COSMIC is a constellation mission to study the climate, ionosphere and geodesy. The main geodetic mission of
COSMIC is to determine the global gravity field model and its temporal variations, which need the precise geometric
orbit of COSMIC. GPS observations onboard COSMIC are simulated using the GPS precise final orbit and high-rate
clock of CODE, the designed orbit of COSMIC and the GPS antennae for precise orbit determination (POD). The precise
geometric orbits of COSMIC are determined with the kinematic method from the space-borne simulated observations to
test the POD capability of GPS antennae. There are two POD GPS antennae onboard COSMIC, named as POD +X and
-X. The orbit from POD -X antenna has the approximately same precision as that from POD +X antenna, and the errors
of both are greater than the given random error while simulating GPS data. The main reason is that the designed
positions of POD antennae are not good. There are the different angels between the boresight vector and zenith direction
of two antennae. Another reason is that POD +X antenna is in the flying direction and POD -X antenna is in the inverse
direction.
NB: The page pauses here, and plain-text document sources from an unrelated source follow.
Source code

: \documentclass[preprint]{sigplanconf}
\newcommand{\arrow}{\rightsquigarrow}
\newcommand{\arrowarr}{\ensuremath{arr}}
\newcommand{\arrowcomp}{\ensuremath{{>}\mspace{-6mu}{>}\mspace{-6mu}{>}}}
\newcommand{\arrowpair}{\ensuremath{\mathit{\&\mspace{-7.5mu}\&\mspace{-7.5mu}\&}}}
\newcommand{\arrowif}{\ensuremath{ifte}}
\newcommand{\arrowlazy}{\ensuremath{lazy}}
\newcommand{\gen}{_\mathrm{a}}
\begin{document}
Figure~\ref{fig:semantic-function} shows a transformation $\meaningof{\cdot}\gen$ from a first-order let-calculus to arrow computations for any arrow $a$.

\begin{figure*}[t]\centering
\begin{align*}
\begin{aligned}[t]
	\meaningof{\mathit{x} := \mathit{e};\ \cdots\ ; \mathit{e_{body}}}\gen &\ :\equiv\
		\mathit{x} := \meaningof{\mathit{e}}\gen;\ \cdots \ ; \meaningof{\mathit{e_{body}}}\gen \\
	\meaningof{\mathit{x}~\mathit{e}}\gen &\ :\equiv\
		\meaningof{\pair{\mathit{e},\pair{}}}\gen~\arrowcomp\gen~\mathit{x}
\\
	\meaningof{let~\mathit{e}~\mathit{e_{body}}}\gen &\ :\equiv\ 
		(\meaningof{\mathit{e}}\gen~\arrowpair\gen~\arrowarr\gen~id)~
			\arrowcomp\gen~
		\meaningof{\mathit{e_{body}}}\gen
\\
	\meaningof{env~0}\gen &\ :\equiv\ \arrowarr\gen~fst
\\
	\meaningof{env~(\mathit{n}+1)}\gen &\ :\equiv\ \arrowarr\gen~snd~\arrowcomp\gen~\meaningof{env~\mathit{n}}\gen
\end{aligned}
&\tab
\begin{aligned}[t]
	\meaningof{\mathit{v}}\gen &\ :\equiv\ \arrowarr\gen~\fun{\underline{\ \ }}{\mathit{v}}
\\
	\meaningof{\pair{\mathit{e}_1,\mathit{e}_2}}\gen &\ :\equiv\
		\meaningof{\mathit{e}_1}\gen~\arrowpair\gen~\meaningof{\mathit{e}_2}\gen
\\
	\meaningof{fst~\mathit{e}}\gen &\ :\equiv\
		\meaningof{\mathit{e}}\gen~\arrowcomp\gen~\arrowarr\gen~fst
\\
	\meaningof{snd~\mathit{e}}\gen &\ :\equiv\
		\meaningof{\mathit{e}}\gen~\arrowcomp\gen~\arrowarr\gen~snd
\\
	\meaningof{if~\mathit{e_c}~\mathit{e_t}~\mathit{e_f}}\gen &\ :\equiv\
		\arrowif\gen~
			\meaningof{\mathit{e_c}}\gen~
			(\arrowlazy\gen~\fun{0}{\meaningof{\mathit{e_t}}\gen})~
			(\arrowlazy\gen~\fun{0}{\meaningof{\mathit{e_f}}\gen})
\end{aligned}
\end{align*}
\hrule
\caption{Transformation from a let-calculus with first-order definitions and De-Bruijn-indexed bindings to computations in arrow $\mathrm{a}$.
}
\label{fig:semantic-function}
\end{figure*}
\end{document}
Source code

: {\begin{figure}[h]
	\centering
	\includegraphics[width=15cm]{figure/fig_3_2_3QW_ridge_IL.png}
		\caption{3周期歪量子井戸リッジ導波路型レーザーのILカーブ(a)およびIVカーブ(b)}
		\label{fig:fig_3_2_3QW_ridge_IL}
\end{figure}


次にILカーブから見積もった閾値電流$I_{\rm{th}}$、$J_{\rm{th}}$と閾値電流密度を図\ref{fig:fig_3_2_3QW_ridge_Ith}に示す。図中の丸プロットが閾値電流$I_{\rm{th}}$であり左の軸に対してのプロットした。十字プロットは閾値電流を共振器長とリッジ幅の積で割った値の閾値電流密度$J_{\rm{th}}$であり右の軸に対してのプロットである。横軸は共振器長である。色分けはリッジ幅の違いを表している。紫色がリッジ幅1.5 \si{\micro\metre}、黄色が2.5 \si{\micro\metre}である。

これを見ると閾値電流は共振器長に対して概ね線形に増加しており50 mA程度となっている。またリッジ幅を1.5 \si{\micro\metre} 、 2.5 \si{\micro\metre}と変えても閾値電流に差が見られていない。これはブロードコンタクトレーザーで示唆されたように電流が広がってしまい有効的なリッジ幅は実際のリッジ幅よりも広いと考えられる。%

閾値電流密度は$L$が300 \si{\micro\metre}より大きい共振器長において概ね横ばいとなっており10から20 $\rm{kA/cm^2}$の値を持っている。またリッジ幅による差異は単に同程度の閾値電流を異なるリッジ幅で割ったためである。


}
In order to get the high precision of POD, a virtual antenna is constructed from POD +X and -X, whose center
is the center of mass of COSMIC. Observations from POD +X and -X then are reduced to the virtual antenna.
Comparing with the referenced orbit and the kinematic orbit from the virtual antenna, the precision of orbit is consistent
to the given random error when simulating GPS data, up to centimeter level.